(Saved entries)
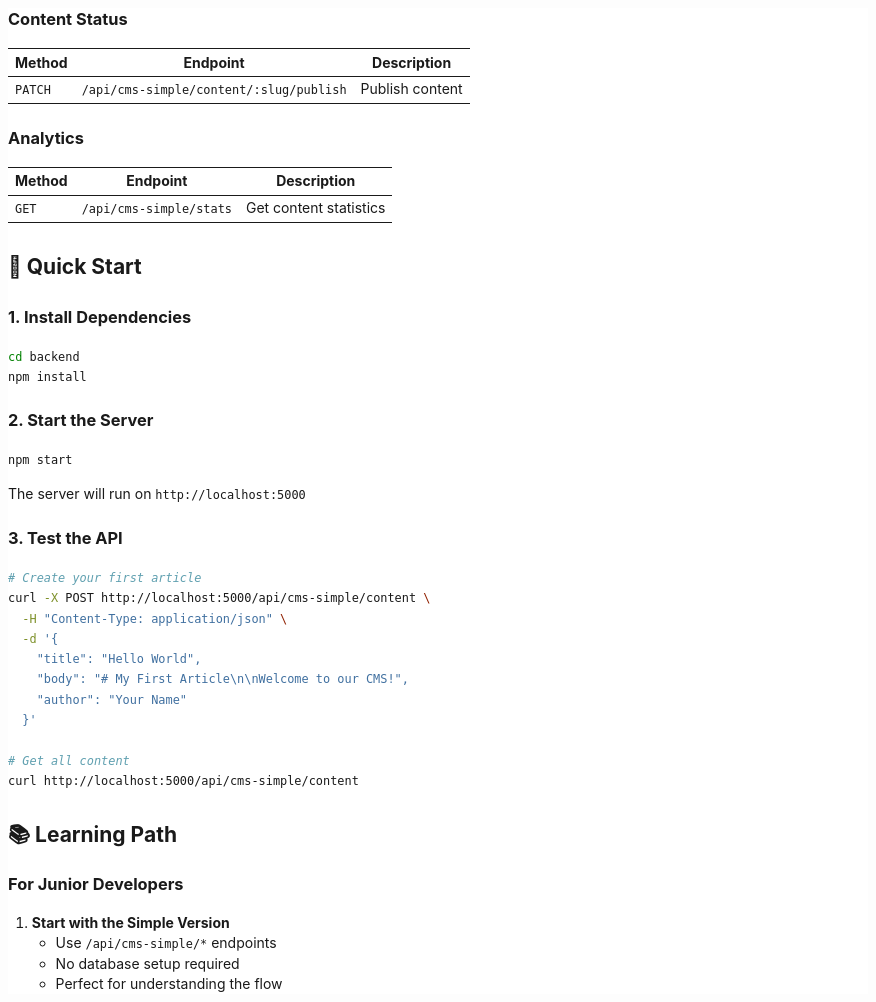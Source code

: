 ### Content Status
| Method | Endpoint | Description |
|--------|----------|-------------|
| `PATCH` | `/api/cms-simple/content/:slug/publish` | Publish content |

### Analytics
| Method | Endpoint | Description |
|--------|----------|-------------|
| `GET` | `/api/cms-simple/stats` | Get content statistics |

## 🚀 Quick Start

### 1. Install Dependencies
```bash
cd backend
npm install
```

### 2. Start the Server
```bash
npm start
```

The server will run on `http://localhost:5000`

### 3. Test the API
```bash
# Create your first article
curl -X POST http://localhost:5000/api/cms-simple/content \
  -H "Content-Type: application/json" \
  -d '{
    "title": "Hello World",
    "body": "# My First Article\n\nWelcome to our CMS!",
    "author": "Your Name"
  }'

# Get all content
curl http://localhost:5000/api/cms-simple/content
```

## 📚 Learning Path

### For Junior Developers

1. **Start with the Simple Version**
   - Use `/api/cms-simple/*` endpoints
   - No database setup required
   - Perfect for understanding the flow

§ Required action: Exact copies of the line containing "### Content Status" and of every line after it through the end of the entries are all that should be output.

§ Answer below:
: ### Content Status
| Method | Endpoint | Description |
|--------|----------|-------------|
| `PATCH` | `/api/cms-simple/content/:slug/publish` | Publish content |

### Analytics
| Method | Endpoint | Description |
|--------|----------|-------------|
| `GET` | `/api/cms-simple/stats` | Get content statistics |

## 🚀 Quick Start

### 1. Install Dependencies
```bash
cd backend
npm install
```

### 2. Start the Server
```bash
npm start
```

The server will run on `http://localhost:5000`

### 3. Test the API
```bash
# Create your first article
curl -X POST http://localhost:5000/api/cms-simple/content \
  -H "Content-Type: application/json" \
  -d '{
    "title": "Hello World",
    "body": "# My First Article\n\nWelcome to our CMS!",
    "author": "Your Name"
  }'

# Get all content
curl http://localhost:5000/api/cms-simple/content
```

## 📚 Learning Path

### For Junior Developers

1. **Start with the Simple Version**
   - Use `/api/cms-simple/*` endpoints
   - No database setup required
   - Perfect for understanding the flow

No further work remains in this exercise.